_Your instructions:_ Look through the records below and collect all lines that hold the string "width".

>>>>

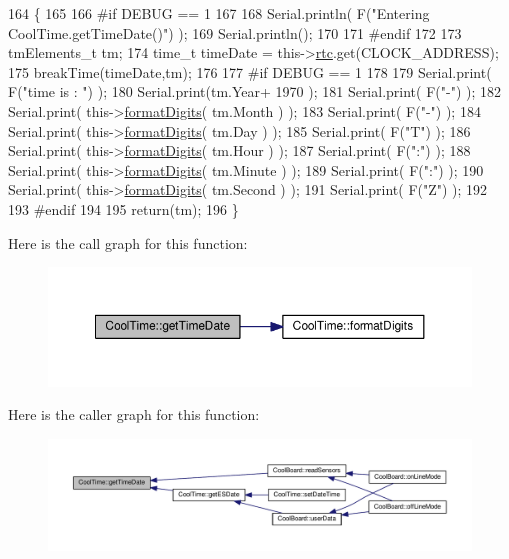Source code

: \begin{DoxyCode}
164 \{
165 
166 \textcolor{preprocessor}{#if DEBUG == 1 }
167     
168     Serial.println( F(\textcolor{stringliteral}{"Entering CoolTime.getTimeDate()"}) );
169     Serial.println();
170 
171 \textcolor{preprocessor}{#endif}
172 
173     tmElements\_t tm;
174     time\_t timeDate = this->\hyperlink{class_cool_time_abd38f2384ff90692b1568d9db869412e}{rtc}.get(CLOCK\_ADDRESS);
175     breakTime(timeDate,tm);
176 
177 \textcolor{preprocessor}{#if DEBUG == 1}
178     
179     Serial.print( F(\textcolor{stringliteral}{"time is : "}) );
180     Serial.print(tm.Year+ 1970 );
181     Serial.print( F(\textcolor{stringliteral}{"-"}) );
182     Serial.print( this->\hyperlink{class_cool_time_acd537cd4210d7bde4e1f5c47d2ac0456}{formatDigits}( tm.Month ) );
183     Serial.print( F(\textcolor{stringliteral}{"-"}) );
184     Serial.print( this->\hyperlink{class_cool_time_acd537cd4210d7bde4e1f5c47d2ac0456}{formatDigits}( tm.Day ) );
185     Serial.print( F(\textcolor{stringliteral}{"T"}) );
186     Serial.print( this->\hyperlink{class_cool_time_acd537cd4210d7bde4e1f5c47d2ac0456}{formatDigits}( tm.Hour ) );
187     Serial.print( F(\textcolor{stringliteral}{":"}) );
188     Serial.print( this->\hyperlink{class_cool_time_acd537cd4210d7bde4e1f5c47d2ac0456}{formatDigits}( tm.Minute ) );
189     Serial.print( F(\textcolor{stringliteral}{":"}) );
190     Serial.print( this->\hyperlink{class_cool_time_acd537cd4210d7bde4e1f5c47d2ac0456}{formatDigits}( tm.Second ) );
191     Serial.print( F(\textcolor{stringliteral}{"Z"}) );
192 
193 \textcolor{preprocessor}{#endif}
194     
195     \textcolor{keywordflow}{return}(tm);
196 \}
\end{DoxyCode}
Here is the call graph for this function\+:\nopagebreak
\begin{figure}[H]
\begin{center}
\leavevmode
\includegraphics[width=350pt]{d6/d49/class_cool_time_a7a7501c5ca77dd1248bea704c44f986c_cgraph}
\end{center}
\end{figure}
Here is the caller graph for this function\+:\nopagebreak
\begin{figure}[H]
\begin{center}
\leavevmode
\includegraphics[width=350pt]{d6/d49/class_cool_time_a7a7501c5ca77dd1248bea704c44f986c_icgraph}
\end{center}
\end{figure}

<<<<
>>>>

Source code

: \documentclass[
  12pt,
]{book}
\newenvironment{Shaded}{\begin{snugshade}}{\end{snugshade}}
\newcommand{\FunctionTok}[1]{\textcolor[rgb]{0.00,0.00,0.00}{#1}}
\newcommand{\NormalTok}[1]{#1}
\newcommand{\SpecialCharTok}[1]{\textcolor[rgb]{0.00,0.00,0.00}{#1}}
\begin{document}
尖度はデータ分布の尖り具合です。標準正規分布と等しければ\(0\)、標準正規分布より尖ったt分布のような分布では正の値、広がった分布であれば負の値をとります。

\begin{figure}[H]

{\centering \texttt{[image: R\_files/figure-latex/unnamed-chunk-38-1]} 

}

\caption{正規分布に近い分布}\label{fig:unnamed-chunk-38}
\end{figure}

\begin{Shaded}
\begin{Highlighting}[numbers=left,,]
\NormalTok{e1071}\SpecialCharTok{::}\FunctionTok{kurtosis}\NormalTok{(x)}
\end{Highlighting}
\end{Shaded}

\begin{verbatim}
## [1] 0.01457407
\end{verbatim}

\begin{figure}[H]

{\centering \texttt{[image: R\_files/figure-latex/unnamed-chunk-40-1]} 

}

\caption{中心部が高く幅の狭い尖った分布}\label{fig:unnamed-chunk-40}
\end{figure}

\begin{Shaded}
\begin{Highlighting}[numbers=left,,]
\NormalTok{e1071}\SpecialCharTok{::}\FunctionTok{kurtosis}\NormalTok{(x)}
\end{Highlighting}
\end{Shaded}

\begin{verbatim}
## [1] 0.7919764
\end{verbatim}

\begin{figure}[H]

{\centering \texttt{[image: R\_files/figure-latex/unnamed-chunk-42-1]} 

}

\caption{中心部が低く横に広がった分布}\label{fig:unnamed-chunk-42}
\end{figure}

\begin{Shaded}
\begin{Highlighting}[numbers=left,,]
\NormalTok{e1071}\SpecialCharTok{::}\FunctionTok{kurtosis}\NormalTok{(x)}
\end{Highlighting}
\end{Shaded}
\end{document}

<<<<

_Finished task:_
\includegraphics[width=350pt]{d6/d49/class_cool_time_a7a7501c5ca77dd1248bea704c44f986c_cgraph}
\includegraphics[width=350pt]{d6/d49/class_cool_time_a7a7501c5ca77dd1248bea704c44f986c_icgraph}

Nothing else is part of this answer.